È il misterioso Bird, uno strano individuo con cui finalmente Baliley scopre una bella sintonia. Fin dalle premesse è facile capire quanto Bird sia un gran piccolo film sulle piccole cose, fatto di giorni tutti uguali e di tanta normalità. Anrold riesce a farci entrare subito dentro un microcosmo familiare fatto di disagio e squallore grazie a una regia affezionata ai corpi dei personaggi. La camera a mano segue tremante i loro movimenti, cattura i loro respiri, spia le loro giornate. Uno stile quasi documentaristico perfetto per farci respirare l’odore di questo bel coming of age dove lo straordinario è sempre soffocato dall’ordinario.
Lucky Man
Per una ragazzina che sta crescendo, c’è un padre che non riesce a farlo. Eterno Peter Pan con il gusto per l’eccesso, il papà interpretato dal sempre carismatico (e istintivo) Barry Keoghan sarebbe il contraltare perfetto per Bailey. Un uomo impermeabile alle sue fortune, che sta buttando via un rapporto con sua figlia per inseguire chissà cosa. Peccato che il film non approfondisca tanto questo rapporto con un ottimo potenziale (lasciandolo decantare in sottofondo), preferendo soffermarsi sull’amicizia tra Bailey e l’amico misterioso.

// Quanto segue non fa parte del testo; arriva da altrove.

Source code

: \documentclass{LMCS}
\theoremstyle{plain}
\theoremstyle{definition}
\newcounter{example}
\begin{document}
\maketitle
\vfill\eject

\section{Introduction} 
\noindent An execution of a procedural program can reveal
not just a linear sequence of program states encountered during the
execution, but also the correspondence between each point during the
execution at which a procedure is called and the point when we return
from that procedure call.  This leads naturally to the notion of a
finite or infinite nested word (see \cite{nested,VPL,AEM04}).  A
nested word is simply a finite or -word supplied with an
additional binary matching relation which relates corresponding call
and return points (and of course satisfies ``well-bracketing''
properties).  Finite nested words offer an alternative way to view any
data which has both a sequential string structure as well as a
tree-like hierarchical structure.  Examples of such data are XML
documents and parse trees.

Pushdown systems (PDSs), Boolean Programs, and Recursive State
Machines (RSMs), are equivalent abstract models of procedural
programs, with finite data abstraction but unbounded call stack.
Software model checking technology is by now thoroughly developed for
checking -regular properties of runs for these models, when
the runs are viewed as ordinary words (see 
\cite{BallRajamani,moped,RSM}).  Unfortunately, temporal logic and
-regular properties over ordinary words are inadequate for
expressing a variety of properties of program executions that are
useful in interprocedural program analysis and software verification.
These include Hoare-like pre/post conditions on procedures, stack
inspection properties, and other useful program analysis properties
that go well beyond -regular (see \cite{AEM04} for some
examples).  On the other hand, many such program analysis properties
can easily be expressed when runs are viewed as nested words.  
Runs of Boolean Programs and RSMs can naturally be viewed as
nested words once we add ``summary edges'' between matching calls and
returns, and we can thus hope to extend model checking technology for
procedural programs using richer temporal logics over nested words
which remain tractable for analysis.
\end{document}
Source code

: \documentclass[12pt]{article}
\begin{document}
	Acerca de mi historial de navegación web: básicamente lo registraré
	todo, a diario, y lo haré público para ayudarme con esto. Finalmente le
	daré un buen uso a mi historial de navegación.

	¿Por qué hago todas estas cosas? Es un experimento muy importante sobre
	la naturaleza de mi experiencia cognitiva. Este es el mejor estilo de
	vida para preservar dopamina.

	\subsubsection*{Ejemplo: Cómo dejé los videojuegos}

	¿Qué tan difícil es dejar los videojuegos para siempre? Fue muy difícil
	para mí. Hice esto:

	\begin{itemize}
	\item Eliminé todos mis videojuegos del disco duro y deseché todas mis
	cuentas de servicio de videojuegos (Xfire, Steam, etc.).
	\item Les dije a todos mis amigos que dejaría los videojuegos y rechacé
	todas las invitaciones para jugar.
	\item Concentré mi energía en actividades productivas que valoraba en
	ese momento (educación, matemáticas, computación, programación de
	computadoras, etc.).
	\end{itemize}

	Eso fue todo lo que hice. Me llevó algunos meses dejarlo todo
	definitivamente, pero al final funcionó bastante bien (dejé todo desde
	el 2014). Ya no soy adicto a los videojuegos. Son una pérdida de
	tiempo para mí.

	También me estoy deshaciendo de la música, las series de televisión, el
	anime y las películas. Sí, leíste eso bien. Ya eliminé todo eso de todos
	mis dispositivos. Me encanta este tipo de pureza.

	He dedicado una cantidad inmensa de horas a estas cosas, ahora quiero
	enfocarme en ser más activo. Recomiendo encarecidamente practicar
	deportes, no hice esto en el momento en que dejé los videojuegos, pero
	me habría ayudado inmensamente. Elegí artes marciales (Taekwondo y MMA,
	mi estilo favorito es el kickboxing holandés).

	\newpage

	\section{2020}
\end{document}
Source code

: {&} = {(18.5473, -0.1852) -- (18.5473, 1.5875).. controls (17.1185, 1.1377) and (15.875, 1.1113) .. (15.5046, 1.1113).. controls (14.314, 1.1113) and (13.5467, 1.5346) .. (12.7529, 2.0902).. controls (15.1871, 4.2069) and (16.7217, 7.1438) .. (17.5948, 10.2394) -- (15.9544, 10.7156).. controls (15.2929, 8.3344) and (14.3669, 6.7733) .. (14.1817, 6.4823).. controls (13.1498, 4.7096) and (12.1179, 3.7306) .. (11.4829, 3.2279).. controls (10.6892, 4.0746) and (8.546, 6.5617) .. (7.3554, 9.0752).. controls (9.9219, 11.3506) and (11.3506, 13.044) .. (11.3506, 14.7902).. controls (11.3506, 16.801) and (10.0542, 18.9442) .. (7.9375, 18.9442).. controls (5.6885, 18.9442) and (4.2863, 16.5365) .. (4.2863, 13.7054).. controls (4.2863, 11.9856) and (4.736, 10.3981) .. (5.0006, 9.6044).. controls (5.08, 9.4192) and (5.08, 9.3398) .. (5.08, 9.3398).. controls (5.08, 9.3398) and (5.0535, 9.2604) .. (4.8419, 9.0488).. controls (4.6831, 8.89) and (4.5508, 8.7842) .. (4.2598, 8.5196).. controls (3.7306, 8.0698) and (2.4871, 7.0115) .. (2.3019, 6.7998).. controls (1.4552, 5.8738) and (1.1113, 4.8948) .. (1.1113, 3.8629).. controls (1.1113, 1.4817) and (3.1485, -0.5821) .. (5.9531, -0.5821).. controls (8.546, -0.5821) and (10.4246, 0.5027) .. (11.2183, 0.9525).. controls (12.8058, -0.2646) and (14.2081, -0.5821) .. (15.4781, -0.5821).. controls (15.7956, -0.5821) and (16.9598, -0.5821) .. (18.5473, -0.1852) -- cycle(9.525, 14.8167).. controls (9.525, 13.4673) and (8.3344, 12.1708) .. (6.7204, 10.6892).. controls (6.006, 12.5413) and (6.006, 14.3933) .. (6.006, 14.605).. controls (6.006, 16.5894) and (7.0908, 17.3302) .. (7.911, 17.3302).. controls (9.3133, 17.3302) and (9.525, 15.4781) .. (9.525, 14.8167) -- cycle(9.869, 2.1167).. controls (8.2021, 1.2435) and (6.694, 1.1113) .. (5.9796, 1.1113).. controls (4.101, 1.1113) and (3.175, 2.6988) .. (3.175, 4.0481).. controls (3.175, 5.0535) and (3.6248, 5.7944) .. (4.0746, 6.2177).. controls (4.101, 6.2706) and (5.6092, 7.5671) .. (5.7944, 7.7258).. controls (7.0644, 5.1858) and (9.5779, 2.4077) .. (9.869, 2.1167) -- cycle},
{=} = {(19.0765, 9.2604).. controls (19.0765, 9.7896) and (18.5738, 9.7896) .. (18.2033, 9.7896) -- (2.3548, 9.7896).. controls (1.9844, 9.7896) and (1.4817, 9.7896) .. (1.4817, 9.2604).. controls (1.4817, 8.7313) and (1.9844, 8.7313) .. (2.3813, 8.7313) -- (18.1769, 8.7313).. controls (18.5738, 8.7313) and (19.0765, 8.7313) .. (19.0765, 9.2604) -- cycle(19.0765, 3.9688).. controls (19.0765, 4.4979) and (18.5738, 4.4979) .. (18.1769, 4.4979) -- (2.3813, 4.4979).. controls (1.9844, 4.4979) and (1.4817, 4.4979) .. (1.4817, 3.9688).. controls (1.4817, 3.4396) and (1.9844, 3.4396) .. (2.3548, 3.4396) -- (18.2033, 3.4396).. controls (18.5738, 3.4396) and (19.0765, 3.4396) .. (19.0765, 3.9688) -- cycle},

Una relazione in cui Arnold, forse, eccede nel mostrare e sottolineare cose che si sarebbero capite comunque. Questo, però, toglie poco alla bellezza di Bird. Un film che, anche grazie a una selezione musicale perfetta (che scava nel pop-rock anni Novanta con grande gusto), conquista ed emoziona grazie a una scena madre (o forse dovremmo dire padre) che ci ha ricordato Mommy di Xavier Dolan (Wonderwall degli Oasis vale come indizio) e a un finale potente nella sua semplicità. Semplice come il visto della bravissima protagonista Nykiya Adams. Volto perfetto di un film che ti rimane dentro con un bel ricordo.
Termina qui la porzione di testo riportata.